Le Premier ministre sénégalais s’oppose fermement aux exigences de l’Occident

Le climat au Sénégal s’est encore tendu autour de la question de l’homosexualité. Lors d’une séance parlementaire récente, le Premier ministre Ousmane Sonko a vivement critiqué ce qu’il qualifie de tentative d’imposition culturelle de la part des pays occidentaux. Face aux députés, il a dénoncé une pression jugée « tyrannique » visant à faire accepter des pratiques qu’il juge contraires aux valeurs locales.

Le Premier ministre Ousmane Sonko s'exprimant au Parlement sénégalais contre l'homosexualité Le Premier ministre Ousmane Sonko s’exprimant au Parlement sénégalais contre l’homosexualité. Photo © CHINE NOUVELLE/SIPA

Une législation sénégalaise renforcée contre les relations homosexuelles

Depuis l’adoption d’une nouvelle loi début mars, les sanctions contre l’homosexualité ont été considérablement alourdies au Sénégal. Les relations entre personnes du même sexe sont désormais passibles de cinq à dix ans de prison, contre des peines initialement moins sévères. Cette réforme, promulguée le 31 mars par le président Bassirou Diomaye Faye, s’inscrit dans un contexte déjà marqué par une opposition marquée à ces pratiques.

Rejet catégorique de tout moratoire

Ousmane Sonko a balayé toute idée de suspension ou d’amendement de cette loi. Lors de son intervention, il a affirmé sans ambiguïté que la législation sera pleinement appliquée. Il n’a pas hésité à menacer de renforcer encore les mesures si nécessaire, déclarant devant l’Assemblée nationale : « Si la loi doit être renforcée, elle le sera. »

L’Occident accusé d’imposer ses valeurs au reste du monde

Le chef du gouvernement sénégalais a pointé du doigt les pays occidentaux, qu’il accuse de vouloir exporter leurs normes sociales et culturelles. Selon lui, un « petit noyau » de nations riches tente d’imposer l’homosexualité comme une pratique universelle, exploitant leur influence médiatique et politique pour y parvenir. « Ils ont choisi ces pratiques ? Qu’ils les assument, mais nous ne recevrons aucune leçon de leur part », a-t-il affirmé avec fermeté.

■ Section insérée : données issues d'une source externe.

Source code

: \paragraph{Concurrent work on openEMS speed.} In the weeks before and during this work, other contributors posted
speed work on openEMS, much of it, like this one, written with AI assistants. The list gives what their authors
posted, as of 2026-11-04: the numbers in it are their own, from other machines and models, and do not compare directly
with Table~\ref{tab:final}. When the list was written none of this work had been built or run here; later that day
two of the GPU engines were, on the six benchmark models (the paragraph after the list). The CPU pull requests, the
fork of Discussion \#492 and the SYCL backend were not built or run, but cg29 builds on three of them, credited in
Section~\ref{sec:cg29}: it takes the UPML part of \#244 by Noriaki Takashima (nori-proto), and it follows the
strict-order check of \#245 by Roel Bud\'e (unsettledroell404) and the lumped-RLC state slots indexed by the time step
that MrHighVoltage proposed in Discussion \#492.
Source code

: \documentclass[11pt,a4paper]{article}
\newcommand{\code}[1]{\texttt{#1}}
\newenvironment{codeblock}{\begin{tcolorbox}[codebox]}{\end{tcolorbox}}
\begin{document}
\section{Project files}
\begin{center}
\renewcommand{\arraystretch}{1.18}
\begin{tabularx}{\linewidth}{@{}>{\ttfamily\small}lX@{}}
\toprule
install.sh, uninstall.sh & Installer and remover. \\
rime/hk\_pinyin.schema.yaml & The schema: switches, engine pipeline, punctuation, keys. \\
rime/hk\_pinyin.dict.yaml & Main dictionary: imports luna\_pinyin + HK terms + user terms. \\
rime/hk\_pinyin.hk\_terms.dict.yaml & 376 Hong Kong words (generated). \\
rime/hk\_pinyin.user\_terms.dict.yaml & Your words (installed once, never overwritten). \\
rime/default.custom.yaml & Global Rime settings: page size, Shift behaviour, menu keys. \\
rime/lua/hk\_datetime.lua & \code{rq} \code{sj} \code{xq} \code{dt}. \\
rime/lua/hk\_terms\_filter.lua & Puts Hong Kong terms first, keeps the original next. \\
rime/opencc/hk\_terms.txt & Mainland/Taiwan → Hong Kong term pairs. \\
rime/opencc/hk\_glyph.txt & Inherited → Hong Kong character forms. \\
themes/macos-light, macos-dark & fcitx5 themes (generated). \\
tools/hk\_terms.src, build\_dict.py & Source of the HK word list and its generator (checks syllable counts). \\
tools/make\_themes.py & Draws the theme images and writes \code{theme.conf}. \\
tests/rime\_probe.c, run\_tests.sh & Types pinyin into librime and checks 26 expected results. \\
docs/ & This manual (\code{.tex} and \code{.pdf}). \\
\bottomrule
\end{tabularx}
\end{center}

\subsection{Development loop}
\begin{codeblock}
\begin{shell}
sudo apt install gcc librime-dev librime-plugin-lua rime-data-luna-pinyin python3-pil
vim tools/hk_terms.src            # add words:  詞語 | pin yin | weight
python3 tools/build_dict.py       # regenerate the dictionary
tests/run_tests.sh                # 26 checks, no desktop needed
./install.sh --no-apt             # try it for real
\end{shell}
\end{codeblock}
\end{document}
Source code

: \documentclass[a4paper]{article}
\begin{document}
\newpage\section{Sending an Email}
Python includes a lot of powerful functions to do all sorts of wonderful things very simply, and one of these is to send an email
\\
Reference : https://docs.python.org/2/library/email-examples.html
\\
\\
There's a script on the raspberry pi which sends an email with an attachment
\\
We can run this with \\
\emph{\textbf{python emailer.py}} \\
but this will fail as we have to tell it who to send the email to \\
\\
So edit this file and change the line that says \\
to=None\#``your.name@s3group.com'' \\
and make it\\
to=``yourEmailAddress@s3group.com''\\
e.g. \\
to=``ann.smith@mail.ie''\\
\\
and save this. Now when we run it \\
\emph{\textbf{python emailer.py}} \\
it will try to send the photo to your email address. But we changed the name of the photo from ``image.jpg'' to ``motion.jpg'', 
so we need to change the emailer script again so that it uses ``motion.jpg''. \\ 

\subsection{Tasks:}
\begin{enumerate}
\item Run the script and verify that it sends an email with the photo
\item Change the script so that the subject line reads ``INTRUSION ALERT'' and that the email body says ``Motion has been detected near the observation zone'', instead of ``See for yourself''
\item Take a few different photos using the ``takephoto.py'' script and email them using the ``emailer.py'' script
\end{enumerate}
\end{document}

Ousmane Sonko a souligné l’absence de réactions similaires de la part des pays asiatiques, africains ou arabes, qu’il présente comme silencieux face à cette prétendue « tyrannie ». Pour le Premier ministre, cette situation illustre une volonté occidentale de dominer culturellement le reste de la planète, en imposant ses propres codes comme des standards universels.

Un débat qui divise toujours au Sénégal

Cette prise de position publique survient alors que le pays traverse une période de tensions autour de cette question sociétale. Plusieurs arrestations ont déjà eu lieu pour homosexualité présumée, reflétant une hostilité persistante au sein de la société sénégalaise. La nouvelle législation, bien que controversée sur la scène internationale, semble refléter un consensus national en faveur du maintien des valeurs traditionnelles.